As she was swimming, I wondered whether blue algae might be a problem. Last summer there were many cases of blue algae due to the heat and there had been warnings not to let dogs in the water but I couldn’t remember having read anything in the papers this year and no other dog owners had said anything to me so far, so I continued throwing the stick and she continued fetching it.
The book I had brought with me was very good and very interesting and I was thankful that I had brought it and I had even begun to forget about my hunger. Filou was at peace and happy getting exercise and I had begun to feel all right when a woman addressed me. I turned around to confirm that the woman was in fact talking to me.
“Ist das eine gute Idee?” she said. She was pointing to Filou, who had just come up on land with the stick. I immediately knew what she was talking about.
“Was meinen Sie?” “What exactly are you talking about?” I asked, out of respect.
“Kommen Sie aus England oder sprechen Sie Englisch?” she replied. I said yes.
“Well,” she said, “I think there is blue algae in the water. That may not be good for them.”
“Really?” I said. “Because I was thinking that. I had been thinking to myself, ‘Is it safe this year?’ and I hadn’t heard any reports about blue algae, so I just let her--”
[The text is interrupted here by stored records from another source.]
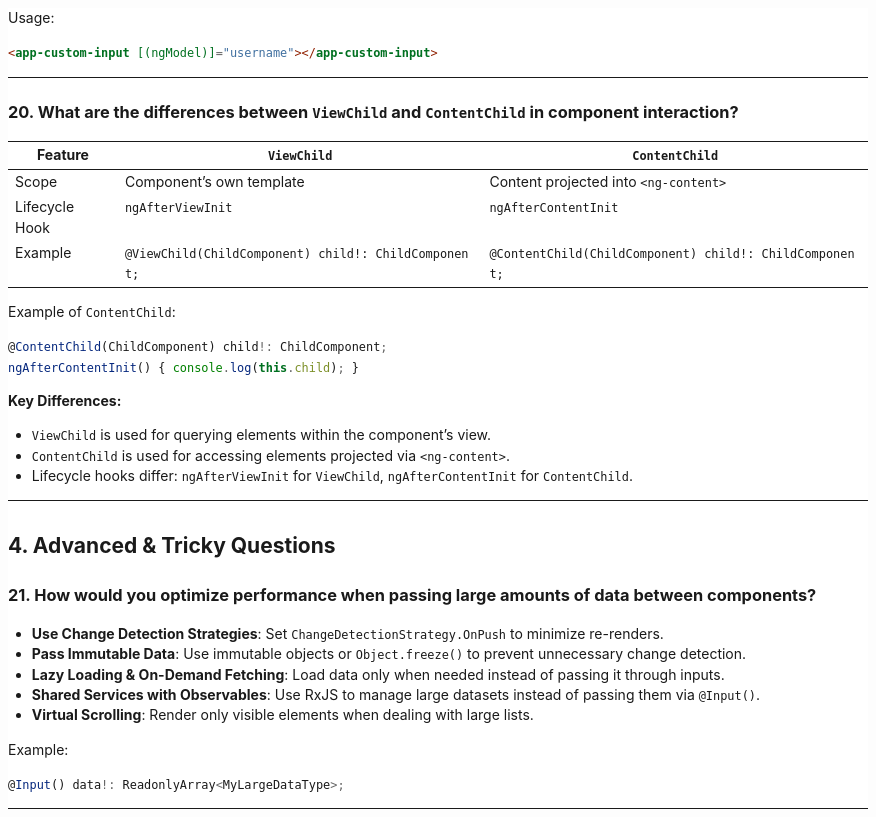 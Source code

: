 
Usage:

```html
<app-custom-input [(ngModel)]="username"></app-custom-input>
```

---

### 20. What are the differences between `ViewChild` and `ContentChild` in component interaction?

| Feature        | `ViewChild`                                          | `ContentChild`                                          |
| -------------- | ---------------------------------------------------- | ------------------------------------------------------- |
| Scope          | Component’s own template                             | Content projected into `<ng-content>`                   |
| Lifecycle Hook | `ngAfterViewInit`                                    | `ngAfterContentInit`                                    |
| Example        | `@ViewChild(ChildComponent) child!: ChildComponent;` | `@ContentChild(ChildComponent) child!: ChildComponent;` |

Example of `ContentChild`:

```ts
@ContentChild(ChildComponent) child!: ChildComponent;
ngAfterContentInit() { console.log(this.child); }
```

**Key Differences:**

- `ViewChild` is used for querying elements within the component’s view.
- `ContentChild` is used for accessing elements projected via `<ng-content>`.
- Lifecycle hooks differ: `ngAfterViewInit` for `ViewChild`, `ngAfterContentInit` for `ContentChild`.

---

## **4. Advanced & Tricky Questions**

### 21. How would you optimize performance when passing large amounts of data between components?

- **Use Change Detection Strategies**: Set `ChangeDetectionStrategy.OnPush` to minimize re-renders.
- **Pass Immutable Data**: Use immutable objects or `Object.freeze()` to prevent unnecessary change detection.
- **Lazy Loading & On-Demand Fetching**: Load data only when needed instead of passing it through inputs.
- **Shared Services with Observables**: Use RxJS to manage large datasets instead of passing them via `@Input()`.
- **Virtual Scrolling**: Render only visible elements when dealing with large lists.

Example:

```ts
@Input() data!: ReadonlyArray<MyLargeDataType>;
```

---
“Yeah, there have been reports,” she said. The woman’s dog was standing right beside her. It looked like a poodle.
“Ah, OK,” I said. “Then...it’s out of the water, Filou.” Filou was looking up at me. “Sorry,” I said.
“I’m not 100 percent sure, but there have been reports on the radio. You know what you should do? The Elbe. At the Elbe they can swim.”
“Ah, OK.”
“Yeah, you know where? You know--have you ever heard of this place called ‘Strandperle’?”
“Yeah, I’ve heard of it.”
“It’s at Ovel--”
“Ovelgönn--”
“Ovelgönne,” she said. “There. It’s a great place; they can swim there and it’s very nice. You can go right there.”
“And it’s fine for them because there’s a current, right?”
“Right.”
“Great...well...thank you.”
The woman’s dog had climbed onto the roots of a tree whose roots were growing sideways.
“...She likes to climb.”
“What kind of breed of dog is she?”
“A Lagotoo Romagnolo,” the woman said with immense pride, almost singing the name. “An Italian water dog.”
“Great,” I said, “very pretty.”
“Yeah, she loves to climb. But yours...” she gestured toward Filou. “...Those eyes.”
“I know,” I said and then put my finger over one of my eyebrows and moved my eyebrow with it to draw attention to Filou’s cuteness and her ability to use her eyebrows to persuade.
The woman laughed. “Yes, of course,” she said.
“All right, then. No more swimming for Filou, I guess. But it’s better that way. Better safe than sorry.”
“Yes, but Ovelgönne...it’s perfect.”
“Thank you,” I said, and after we exchanged a few more words, we took our leave from each other. Filou still had the stick she had been fetching in her mouth, but I knew that I would no longer be throwing it in the water. I didn’t know exactly what blue algae did to dogs or why it was so bad, but I knew that it was bad and in the papers they had made a big deal about not allowing dogs into the Alster when blue algae was there.